Hadewijch d’Anvers, célébrée et citée au 14ème siècle par le spirituel Jan Van Ruusbroec, a
vécu dans les années 1220-1245. Elle apparaît comme « vraie maîtresse de doctrine » ou
guide spirituel d’un groupe non organisé de femmes béguines, elle se dévoue auprès des
pauvres et des malades. Elle se plaindra tout au long de sa vie d’être en butte aux oppositions,
aux persécutions, elle sait bien que certaines de ses sœurs en sont mortes, brûlées vives par les
hommes. Elle a dix-neuf ans, nous apprend-elle, quand elle compose le récit de ses Visions,
soit quatorze visions, accompagnées d’une liste de parfaits et de parfaites. Ce livre est
conservé dans trois manuscrits du 14ème siècle1.
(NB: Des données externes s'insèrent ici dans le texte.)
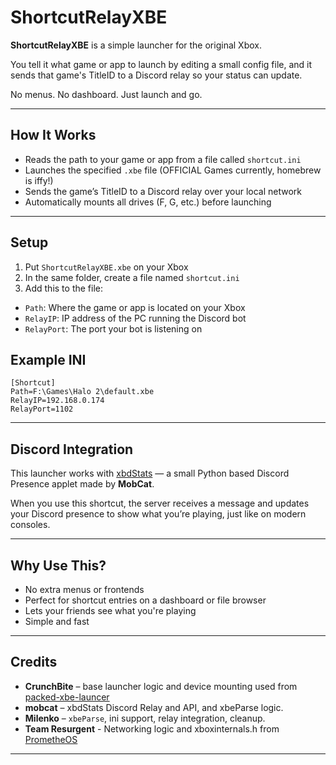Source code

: # ShortcutRelayXBE

**ShortcutRelayXBE** is a simple launcher for the original Xbox.

You tell it what game or app to launch by editing a small config file, and it sends that game's TitleID to a Discord relay so your status can update.

No menus. No dashboard. Just launch and go.

---

## How It Works

- Reads the path to your game or app from a file called `shortcut.ini`
- Launches the specified `.xbe` file (OFFICIAL Games currently, homebrew is iffy!)
- Sends the game’s TitleID to a Discord relay over your local network
- Automatically mounts all drives (F, G, etc.) before launching

---

## Setup

1. Put `ShortcutRelayXBE.xbe` on your Xbox
2. In the same folder, create a file named `shortcut.ini`
3. Add this to the file:


- `Path`: Where the game or app is located on your Xbox
- `RelayIP`: IP address of the PC running the Discord bot
- `RelayPort`: The port your bot is listening on

## Example INI
```
[Shortcut]
Path=F:\Games\Halo 2\default.xbe
RelayIP=192.168.0.174
RelayPort=1102
```
---

## Discord Integration

This launcher works with [xbdStats](https://github.com/MobCat/xbdStats) — a small Python based Discord Presence applet made by **MobCat**.

When you use this shortcut, the server receives a message and updates your Discord presence to show what you’re playing, just like on modern consoles.

---

## Why Use This?

- No extra menus or frontends
- Perfect for shortcut entries on a dashboard or file browser
- Lets your friends see what you're playing
- Simple and fast

---

## Credits

- **CrunchBite** – base launcher logic and device mounting used from [packed-xbe-launcer](https://github.com/CrunchBite/packed-xbe-launcher)
- **mobcat** – xbdStats Discord Relay and API, and xbeParse logic.
- **Milenko** – `xbeParse`, ini support, relay integration, cleanup.
- **Team Resurgent** - Networking logic and xboxinternals.h from [PrometheOS](https://github.com/Team-Resurgent/PrometheOS-Firmware)

---
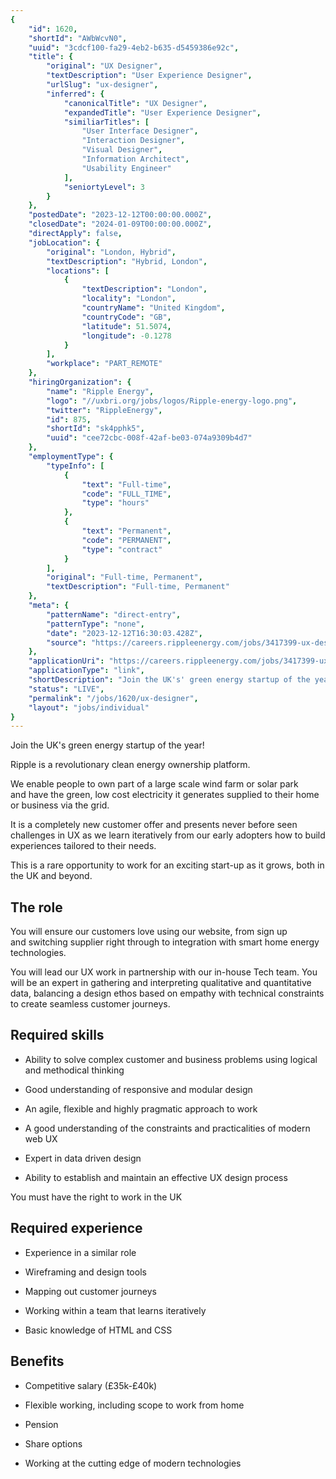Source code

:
 ```yaml
---
{
	"id": 1620,
	"shortId": "AWbWcvN0",
	"uuid": "3cdcf100-fa29-4eb2-b635-d5459386e92c",
	"title": {
		"original": "UX Designer",
		"textDescription": "User Experience Designer",
		"urlSlug": "ux-designer",
		"inferred": {
			"canonicalTitle": "UX Designer",
			"expandedTitle": "User Experience Designer",
			"similiarTitles": [
				"User Interface Designer",
				"Interaction Designer",
				"Visual Designer",
				"Information Architect",
				"Usability Engineer"
			],
			"seniortyLevel": 3
		}
	},
	"postedDate": "2023-12-12T00:00:00.000Z",
	"closedDate": "2024-01-09T00:00:00.000Z",
	"directApply": false,
	"jobLocation": {
		"original": "London, Hybrid",
		"textDescription": "Hybrid, London",
		"locations": [
			{
				"textDescription": "London",
				"locality": "London",
				"countryName": "United Kingdom",
				"countryCode": "GB",
				"latitude": 51.5074,
				"longitude": -0.1278
			}
		],
		"workplace": "PART_REMOTE"
	},
	"hiringOrganization": {
		"name": "Ripple Energy",
		"logo": "//uxbri.org/jobs/logos/Ripple-energy-logo.png",
		"twitter": "RippleEnergy",
		"id": 875,
		"shortId": "sk4pphk5",
		"uuid": "cee72cbc-008f-42af-be03-074a9309b4d7"
	},
	"employmentType": {
		"typeInfo": [
			{
				"text": "Full-time",
				"code": "FULL_TIME",
				"type": "hours"
			},
			{
				"text": "Permanent",
				"code": "PERMANENT",
				"type": "contract"
			}
		],
		"original": "Full-time, Permanent",
		"textDescription": "Full-time, Permanent"
	},
	"meta": {
		"patternName": "direct-entry",
		"patternType": "none",
		"date": "2023-12-12T16:30:03.428Z",
		"source": "https://careers.rippleenergy.com/jobs/3417399-ux-designer"
	},
	"applicationUri": "https://careers.rippleenergy.com/jobs/3417399-ux-designer",
	"applicationType": "link",
	"shortDescription": "Join the UK's' green energy startup of the year! Ripple is a revolutionary clean energy ownership platform. We enable people to own part of a large scale wind farm or solar park and have the green,",
	"status": "LIVE",
	"permalink": "/jobs/1620/ux-designer",
	"layout": "jobs/individual"
}
---
```

<p>Join the UK's green energy startup of the year!</p><p>Ripple is a revolutionary clean energy ownership platform.</p><p>We enable people to own part of a large scale wind farm or solar park and&nbsp;have the green, low cost electricity it generates supplied to their home or business via the grid.&nbsp;</p><p>It is a completely new customer offer and presents never before seen challenges in UX as we learn iteratively from our early adopters how to build experiences tailored to their needs.</p><p>This is a rare opportunity to work for an exciting start-up as it grows, both in the UK and beyond.</p><h2>The role</h2><p>You will ensure our customers love using our website, from sign up and&nbsp;switching supplier right through to integration with smart home energy technologies.</p><p>You will lead our UX work in partnership with our in-house Tech team.&nbsp;You will be an expert in gathering and interpreting qualitative and quantitative data,&nbsp;balancing a design ethos based on empathy with technical constraints to create&nbsp;seamless customer journeys.</p><h2>Required skills</h2><ul><li><p>Ability to solve complex customer and business problems using logical and methodical thinking</p></li><li><p>Good understanding of responsive and modular design</p></li><li><p>An agile, flexible and highly pragmatic approach to work</p></li><li><p>A good understanding of the constraints and practicalities of modern web UX</p></li><li><p>Expert in data driven design</p></li><li><p>Ability to establish and maintain an effective UX design process</p></li></ul><p>You must have the right to work in the UK</p><h2>Required experience</h2><ul><li><p>Experience in a similar role</p></li><li><p>Wireframing and design tools</p></li><li><p>Mapping out customer journeys</p></li><li><p>Working within a team that learns iteratively</p></li><li><p>Basic knowledge of HTML and CSS</p></li></ul><h2>Benefits</h2><ul><li><p>Competitive salary (£35k-£40k)</p></li><li><p>Flexible working, including scope to work from home</p></li><li><p>Pension</p></li><li><p>Share options</p></li><li><p>Working at the cutting edge of modern technologies</p></li></ul>
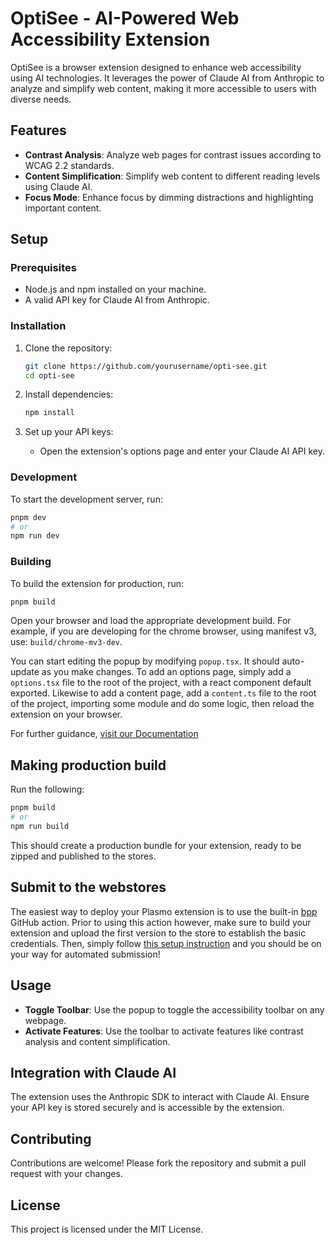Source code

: # OptiSee - AI-Powered Web Accessibility Extension

OptiSee is a browser extension designed to enhance web accessibility using AI technologies. It leverages the power of Claude AI from Anthropic to analyze and simplify web content, making it more accessible to users with diverse needs.

## Features

- **Contrast Analysis**: Analyze web pages for contrast issues according to WCAG 2.2 standards.
- **Content Simplification**: Simplify web content to different reading levels using Claude AI.
- **Focus Mode**: Enhance focus by dimming distractions and highlighting important content.

## Setup

### Prerequisites

- Node.js and npm installed on your machine.
- A valid API key for Claude AI from Anthropic.

### Installation

1. Clone the repository:

   ```bash
   git clone https://github.com/yourusername/opti-see.git
   cd opti-see
   ```

2. Install dependencies:

   ```bash
   npm install
   ```

3. Set up your API keys:
   - Open the extension's options page and enter your Claude AI API key.

### Development

To start the development server, run:

```bash
pnpm dev
# or
npm run dev
```

### Building

To build the extension for production, run:

```bash
pnpm build
```

Open your browser and load the appropriate development build. For example, if you are developing for the chrome browser, using manifest v3, use: `build/chrome-mv3-dev`.

You can start editing the popup by modifying `popup.tsx`. It should auto-update as you make changes. To add an options page, simply add a `options.tsx` file to the root of the project, with a react component default exported. Likewise to add a content page, add a `content.ts` file to the root of the project, importing some module and do some logic, then reload the extension on your browser.

For further guidance, [visit our Documentation](https://docs.plasmo.com/)

## Making production build

Run the following:

```bash
pnpm build
# or
npm run build
```

This should create a production bundle for your extension, ready to be zipped and published to the stores.

## Submit to the webstores

The easiest way to deploy your Plasmo extension is to use the built-in [bpp](https://bpp.browser.market) GitHub action. Prior to using this action however, make sure to build your extension and upload the first version to the store to establish the basic credentials. Then, simply follow [this setup instruction](https://docs.plasmo.com/framework/workflows/submit) and you should be on your way for automated submission!

## Usage

- **Toggle Toolbar**: Use the popup to toggle the accessibility toolbar on any webpage.
- **Activate Features**: Use the toolbar to activate features like contrast analysis and content simplification.

## Integration with Claude AI

The extension uses the Anthropic SDK to interact with Claude AI. Ensure your API key is stored securely and is accessible by the extension.

## Contributing

Contributions are welcome! Please fork the repository and submit a pull request with your changes.

## License

This project is licensed under the MIT License.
Du désir de Hadewijch c’est un aigle qui, au commencement du récit des Visions, a
l’initiative de la divulgation, et l’on sait le symbolisme attaché à cet oiseau immense et
majestueux qui a le talent d’unir par son vol la terre au ciel et est traditionnellement
l’emblème de l’évangéliste Jean, le disciple chéri du Dieu fait homme, le Christ fondateur du
christianisme : « O vous tous qui vivez, jouissez de celle qui vit la vraie vie… ». Ainsi, dans
le sommeil, en rêve, la jeune femme vit la vraie vie. Mais qu’est-ce que cette vie vraie ?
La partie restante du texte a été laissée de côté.